**Problem to solve**. All records below are to be set down precisely as written, excluding pictures.

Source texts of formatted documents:
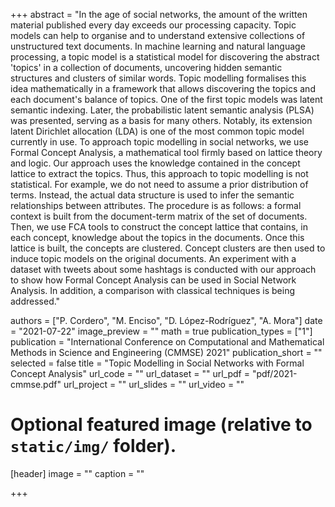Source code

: +++
abstract = "In the age of social networks, the amount of the written material published every day exceeds our processing capacity. Topic models can help to organise and to understand extensive collections of unstructured text documents. In machine learning and natural language processing, a topic model is a statistical model for discovering the abstract 'topics' in a collection of documents, uncovering hidden semantic structures and clusters of similar words. Topic modelling formalises this idea mathematically in a framework that allows discovering the topics and each document's balance of topics. One of the first topic models was latent semantic indexing. Later, the probabilistic latent semantic analysis (PLSA) was presented, serving as a basis for many others. Notably, its extension latent Dirichlet allocation (LDA) is one of the most common topic model currently in use. To approach topic modelling in social networks, we use Formal Concept Analysis, a mathematical tool firmly based on lattice theory and logic. Our approach uses the knowledge contained in the concept lattice to extract the topics. Thus, this approach to topic modelling is not statistical. For example, we do not need to assume a prior distribution of terms. Instead, the actual data structure is used to infer the semantic relationships between attributes. The procedure is as follows: a formal context is built from the document-term matrix of the set of documents. Then, we use FCA tools to construct the concept lattice that contains, in each concept, knowledge about the topics in the documents. Once this lattice is built, the concepts are clustered. Concept clusters are then used to induce topic models on the original documents. An experiment with a dataset with tweets about some hashtags is conducted with our approach to show how Formal Concept Analysis can be used in Social Network Analysis. In addition, a comparison with classical techniques is being addressed."

authors = ["P. Cordero", "M. Enciso", "D. López-Rodríguez", "A. Mora"]
date = "2021-07-22"
image_preview = ""
math = true
publication_types = ["1"]
publication = "International Conference on Computational and Mathematical Methods in Science and Engineering (CMMSE) 2021"
publication_short = ""
selected = false
title = "Topic Modelling in Social Networks with Formal Concept Analysis"
url_code = ""
url_dataset = ""
url_pdf = "pdf/2021-cmmse.pdf"
url_project = ""
url_slides = ""
url_video = ""


# Optional featured image (relative to `static/img/` folder).
[header]
image = ""
caption = ""

+++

**Response box**.
Source code

: +++
abstract = "In the age of social networks, the amount of the written material published every day exceeds our processing capacity. Topic models can help to organise and to understand extensive collections of unstructured text documents. In machine learning and natural language processing, a topic model is a statistical model for discovering the abstract 'topics' in a collection of documents, uncovering hidden semantic structures and clusters of similar words. Topic modelling formalises this idea mathematically in a framework that allows discovering the topics and each document's balance of topics. One of the first topic models was latent semantic indexing. Later, the probabilistic latent semantic analysis (PLSA) was presented, serving as a basis for many others. Notably, its extension latent Dirichlet allocation (LDA) is one of the most common topic model currently in use. To approach topic modelling in social networks, we use Formal Concept Analysis, a mathematical tool firmly based on lattice theory and logic. Our approach uses the knowledge contained in the concept lattice to extract the topics. Thus, this approach to topic modelling is not statistical. For example, we do not need to assume a prior distribution of terms. Instead, the actual data structure is used to infer the semantic relationships between attributes. The procedure is as follows: a formal context is built from the document-term matrix of the set of documents. Then, we use FCA tools to construct the concept lattice that contains, in each concept, knowledge about the topics in the documents. Once this lattice is built, the concepts are clustered. Concept clusters are then used to induce topic models on the original documents. An experiment with a dataset with tweets about some hashtags is conducted with our approach to show how Formal Concept Analysis can be used in Social Network Analysis. In addition, a comparison with classical techniques is being addressed."

authors = ["P. Cordero", "M. Enciso", "D. López-Rodríguez", "A. Mora"]
date = "2021-07-22"
image_preview = ""
math = true
publication_types = ["1"]
publication = "International Conference on Computational and Mathematical Methods in Science and Engineering (CMMSE) 2021"
publication_short = ""
selected = false
title = "Topic Modelling in Social Networks with Formal Concept Analysis"
url_code = ""
url_dataset = ""
url_pdf = "pdf/2021-cmmse.pdf"
url_project = ""
url_slides = ""
url_video = ""


# Optional featured image (relative to `static/img/` folder).
[header]
image = ""
caption = ""

+++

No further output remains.